JDK1.8版本,包括层次关系图、fail-fast机制和Set的实现等介绍

层次关系图

image 上图中,红色的框表示接口,蓝色为抽象类,绿框是java.util.concurrent包下的并发类,灰色是较早JDK版本中的集合类,不建议使用。可以看出,Java集合类可以分为Collection和Map两大接口,List、Set和Queue分别继承了Collection接口。了解Java集合类之间的层次关系,对于我们接下来学习阅读集合类的源码有很大的帮助。

fail-fast机制

A fail-fast system is nothing but immediately report any failure that is likely to lead to failure. When a problem occurs, a fail-fast system fails immediately. In Java, we can find this behavior with iterators. In case, you have called iterator on a collection object, and another thread tries to modify the collection object, then concurrent modification exception will be thrown. This is called fail-fast.

fail-fast机制是指在迭代遍历集合的时候,另一线程对集合进行修改操作,就会抛出ConcurrentModificationException异常。

符合fail-fast机制的集合类包括:ArrayList, LinkedList, Vector, HashMap, LinkedHashMap, TreeMap, Hashtable, HashSet, LinkedHashSet, TreeSet。

下面以ArrayList为例,说明fail-fast机制的实现原理:

ArrayList继承自AbstractList,包含一个整型变量modCount,每次修改集合的操作(包括新增、删除等),都会使modCount的值加1。

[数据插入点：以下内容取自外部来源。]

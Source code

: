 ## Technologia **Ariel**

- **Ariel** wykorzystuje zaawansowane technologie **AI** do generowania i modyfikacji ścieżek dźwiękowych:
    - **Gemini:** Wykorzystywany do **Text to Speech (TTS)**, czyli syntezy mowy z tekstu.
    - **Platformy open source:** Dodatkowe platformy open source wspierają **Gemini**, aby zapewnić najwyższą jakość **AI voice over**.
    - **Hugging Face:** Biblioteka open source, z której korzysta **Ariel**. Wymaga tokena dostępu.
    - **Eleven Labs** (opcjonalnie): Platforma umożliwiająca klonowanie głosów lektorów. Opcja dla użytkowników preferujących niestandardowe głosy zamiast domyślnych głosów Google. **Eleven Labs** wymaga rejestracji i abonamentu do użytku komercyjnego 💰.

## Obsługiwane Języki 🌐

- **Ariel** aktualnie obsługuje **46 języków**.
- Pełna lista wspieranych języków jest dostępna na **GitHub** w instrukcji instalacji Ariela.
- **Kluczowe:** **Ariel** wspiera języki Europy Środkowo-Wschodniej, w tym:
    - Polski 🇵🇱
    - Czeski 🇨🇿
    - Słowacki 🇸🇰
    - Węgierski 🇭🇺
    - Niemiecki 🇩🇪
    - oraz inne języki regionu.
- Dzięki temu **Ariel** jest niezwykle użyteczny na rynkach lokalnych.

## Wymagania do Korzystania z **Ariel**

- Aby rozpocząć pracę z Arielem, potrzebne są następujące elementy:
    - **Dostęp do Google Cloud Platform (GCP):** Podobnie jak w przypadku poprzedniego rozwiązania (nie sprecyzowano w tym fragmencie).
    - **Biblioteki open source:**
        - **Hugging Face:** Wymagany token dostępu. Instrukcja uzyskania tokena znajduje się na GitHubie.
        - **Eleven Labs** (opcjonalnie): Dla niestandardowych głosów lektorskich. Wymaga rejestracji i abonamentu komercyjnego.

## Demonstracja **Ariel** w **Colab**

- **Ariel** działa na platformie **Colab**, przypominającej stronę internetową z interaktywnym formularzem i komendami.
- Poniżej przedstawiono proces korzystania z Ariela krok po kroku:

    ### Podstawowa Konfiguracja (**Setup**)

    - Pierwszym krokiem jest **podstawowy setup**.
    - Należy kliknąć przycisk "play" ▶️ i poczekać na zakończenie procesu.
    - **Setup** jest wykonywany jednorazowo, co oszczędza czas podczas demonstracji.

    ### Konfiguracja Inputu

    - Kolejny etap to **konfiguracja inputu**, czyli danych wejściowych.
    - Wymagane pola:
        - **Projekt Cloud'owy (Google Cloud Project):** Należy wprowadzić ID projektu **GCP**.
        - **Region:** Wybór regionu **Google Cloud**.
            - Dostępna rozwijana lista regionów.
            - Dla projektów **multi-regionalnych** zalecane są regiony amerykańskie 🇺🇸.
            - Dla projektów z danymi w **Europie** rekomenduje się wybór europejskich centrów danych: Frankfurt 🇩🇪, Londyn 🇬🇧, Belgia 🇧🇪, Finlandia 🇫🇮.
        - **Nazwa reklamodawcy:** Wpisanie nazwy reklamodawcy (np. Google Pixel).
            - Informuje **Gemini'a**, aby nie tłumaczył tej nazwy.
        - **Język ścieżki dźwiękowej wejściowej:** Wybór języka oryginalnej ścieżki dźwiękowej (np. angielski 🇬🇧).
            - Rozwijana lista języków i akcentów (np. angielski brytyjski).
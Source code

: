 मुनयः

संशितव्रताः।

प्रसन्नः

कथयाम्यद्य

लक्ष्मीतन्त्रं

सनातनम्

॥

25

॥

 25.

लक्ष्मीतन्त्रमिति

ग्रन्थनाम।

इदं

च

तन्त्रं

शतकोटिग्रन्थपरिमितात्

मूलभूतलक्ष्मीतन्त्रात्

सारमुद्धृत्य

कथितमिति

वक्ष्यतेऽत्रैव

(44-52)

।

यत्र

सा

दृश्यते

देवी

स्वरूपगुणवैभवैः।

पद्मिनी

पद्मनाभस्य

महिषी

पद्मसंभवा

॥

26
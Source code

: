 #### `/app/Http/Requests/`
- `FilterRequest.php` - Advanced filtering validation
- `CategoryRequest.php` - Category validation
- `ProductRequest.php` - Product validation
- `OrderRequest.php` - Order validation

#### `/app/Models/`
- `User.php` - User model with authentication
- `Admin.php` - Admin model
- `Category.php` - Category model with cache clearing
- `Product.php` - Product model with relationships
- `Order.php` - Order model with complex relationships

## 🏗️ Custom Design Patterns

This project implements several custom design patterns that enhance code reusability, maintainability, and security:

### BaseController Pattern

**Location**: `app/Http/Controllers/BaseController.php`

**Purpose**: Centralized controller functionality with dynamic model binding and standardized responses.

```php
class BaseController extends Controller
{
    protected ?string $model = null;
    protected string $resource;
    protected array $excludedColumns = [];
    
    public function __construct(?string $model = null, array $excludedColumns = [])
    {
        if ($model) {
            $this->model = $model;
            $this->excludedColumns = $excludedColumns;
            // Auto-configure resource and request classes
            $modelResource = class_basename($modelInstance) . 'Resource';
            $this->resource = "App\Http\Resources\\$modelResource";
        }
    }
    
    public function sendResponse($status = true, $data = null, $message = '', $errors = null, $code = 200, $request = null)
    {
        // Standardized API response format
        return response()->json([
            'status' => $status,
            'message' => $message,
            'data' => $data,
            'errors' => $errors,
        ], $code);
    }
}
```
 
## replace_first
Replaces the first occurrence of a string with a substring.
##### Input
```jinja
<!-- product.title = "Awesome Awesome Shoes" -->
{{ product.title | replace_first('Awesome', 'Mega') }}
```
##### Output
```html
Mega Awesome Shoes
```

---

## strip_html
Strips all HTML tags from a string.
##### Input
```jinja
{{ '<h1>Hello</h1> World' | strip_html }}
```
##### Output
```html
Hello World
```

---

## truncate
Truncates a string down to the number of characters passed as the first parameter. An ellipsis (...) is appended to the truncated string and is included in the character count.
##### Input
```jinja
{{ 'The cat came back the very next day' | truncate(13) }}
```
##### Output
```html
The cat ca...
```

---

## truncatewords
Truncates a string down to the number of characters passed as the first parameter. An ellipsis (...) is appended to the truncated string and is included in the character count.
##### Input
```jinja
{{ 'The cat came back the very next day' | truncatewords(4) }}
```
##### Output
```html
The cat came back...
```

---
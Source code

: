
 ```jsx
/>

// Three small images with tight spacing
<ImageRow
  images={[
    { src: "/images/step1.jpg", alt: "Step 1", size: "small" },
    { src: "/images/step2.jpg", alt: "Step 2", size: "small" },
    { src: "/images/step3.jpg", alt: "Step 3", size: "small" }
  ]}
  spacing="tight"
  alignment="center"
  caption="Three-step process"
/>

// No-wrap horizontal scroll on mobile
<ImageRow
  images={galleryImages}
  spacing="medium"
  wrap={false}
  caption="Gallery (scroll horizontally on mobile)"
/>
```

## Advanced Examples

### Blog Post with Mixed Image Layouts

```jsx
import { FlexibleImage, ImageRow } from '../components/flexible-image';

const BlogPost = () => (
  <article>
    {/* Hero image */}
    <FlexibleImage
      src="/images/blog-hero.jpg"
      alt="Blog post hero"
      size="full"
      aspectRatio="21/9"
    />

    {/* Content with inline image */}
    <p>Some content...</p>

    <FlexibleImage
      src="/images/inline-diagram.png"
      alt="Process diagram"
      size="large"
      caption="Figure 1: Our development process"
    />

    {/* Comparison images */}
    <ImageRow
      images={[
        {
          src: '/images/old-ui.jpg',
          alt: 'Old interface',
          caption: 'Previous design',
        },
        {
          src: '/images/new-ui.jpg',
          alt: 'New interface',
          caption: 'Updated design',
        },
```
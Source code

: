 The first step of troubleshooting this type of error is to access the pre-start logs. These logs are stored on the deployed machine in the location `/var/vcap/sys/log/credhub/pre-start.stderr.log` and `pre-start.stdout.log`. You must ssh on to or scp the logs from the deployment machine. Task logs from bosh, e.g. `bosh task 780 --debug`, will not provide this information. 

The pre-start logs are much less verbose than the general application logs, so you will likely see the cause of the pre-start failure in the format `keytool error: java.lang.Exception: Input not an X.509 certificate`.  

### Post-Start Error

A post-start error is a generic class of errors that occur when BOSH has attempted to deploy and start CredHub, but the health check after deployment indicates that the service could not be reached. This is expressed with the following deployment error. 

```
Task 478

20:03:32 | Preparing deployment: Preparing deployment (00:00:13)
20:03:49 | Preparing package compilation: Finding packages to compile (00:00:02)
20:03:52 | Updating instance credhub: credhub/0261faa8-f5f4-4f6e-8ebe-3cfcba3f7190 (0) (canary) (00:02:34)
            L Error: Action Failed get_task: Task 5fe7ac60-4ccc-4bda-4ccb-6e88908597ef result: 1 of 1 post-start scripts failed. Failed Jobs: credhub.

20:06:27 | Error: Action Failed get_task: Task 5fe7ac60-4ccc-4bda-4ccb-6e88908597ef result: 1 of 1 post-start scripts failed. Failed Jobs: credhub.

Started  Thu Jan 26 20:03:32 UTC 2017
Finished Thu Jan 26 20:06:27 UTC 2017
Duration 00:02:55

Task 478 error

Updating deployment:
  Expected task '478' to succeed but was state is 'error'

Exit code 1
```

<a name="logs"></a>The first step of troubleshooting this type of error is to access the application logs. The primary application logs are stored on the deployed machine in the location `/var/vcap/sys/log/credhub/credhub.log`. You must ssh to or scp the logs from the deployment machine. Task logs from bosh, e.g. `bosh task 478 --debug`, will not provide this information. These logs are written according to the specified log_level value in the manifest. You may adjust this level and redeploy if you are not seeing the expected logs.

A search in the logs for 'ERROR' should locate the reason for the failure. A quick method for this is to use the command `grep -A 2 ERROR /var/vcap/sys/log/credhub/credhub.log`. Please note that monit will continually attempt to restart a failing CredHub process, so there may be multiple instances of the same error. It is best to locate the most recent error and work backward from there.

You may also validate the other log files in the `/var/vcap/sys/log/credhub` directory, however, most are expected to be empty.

在迭代前,会将当前modCount的值赋给expectedModCount,然后每迭代一个元素都会将expectedModCount与modCount做比较,如果两者不一致,说明有其他线程修改了集合,抛出ConcurrentModificationException异常。

    private class Itr implements Iterator<E> {
        int cursor;       // index of next element to return
        int lastRet = -1; // index of last element returned; -1 if no such
        // 存储迭代前的modCount值
        int expectedModCount = modCount;

        public boolean hasNext() {
            return cursor != size;
        }

        @SuppressWarnings("unchecked")
        public E next() {
            // 检查expectedModCount和modCount是否相等
            checkForComodification();
            int i = cursor;
            if (i >= size)
                throw new NoSuchElementException();
            Object[] elementData = ArrayList.this.elementData;
            if (i >= elementData.length)
                throw new ConcurrentModificationException();
            cursor = i + 1;
            return (E) elementData[lastRet = i];
        }

        public void remove() {
            if (lastRet < 0)
                throw new IllegalStateException();
            // 检查expectedModCount和modCount是否相等
            checkForComodification();

            try {
                ArrayList.this.remove(lastRet);
                cursor = lastRet;
                lastRet = -1;
                expectedModCount = modCount;
            } catch (IndexOutOfBoundsException ex) {
                throw new ConcurrentModificationException();
            }
        }

        final void checkForComodification() {
            if (modCount != expectedModCount)
                throw new ConcurrentModificationException();
        }
    }

需要注意的是,fail-fast机制并不保证一定会发生,在多线程的环境下,只是会尽最大的努力去抛出ConcurrentModificationException异常。因此这种机制仅可用于检测bug,真正保证线程安全还需使用java.util.concurrent包下面的相关集合类。

Set实现的本质

分别看下HashSet和TreeSet的代码:

    private static final Object PRESENT = new Object();
    /** HashSet **/
    public HashSet() {
        map = new HashMap<>();
    }

    public boolean add(E e) {
        return map.put(e, PRESENT)==null;
    }

    /** TreeSet **/
    public TreeSet() {
        this(new TreeMap<E,Object>());
    }

    TreeSet(NavigableMap<E,Object> m) {
        this.m = m;
    }

    private transient NavigableMap<E,Object> m;

    public boolean add(E e) {
        return m.put(e, PRESENT)==null;
    }

可以看到HashSet底层基于HashMap,TreeSet底层基于TreeMap,Map中的key用来存储Set中的数据,value传入的是一个空的Object对象。所以理解了Map的实现原理,也就能理解对应Set的底层实现。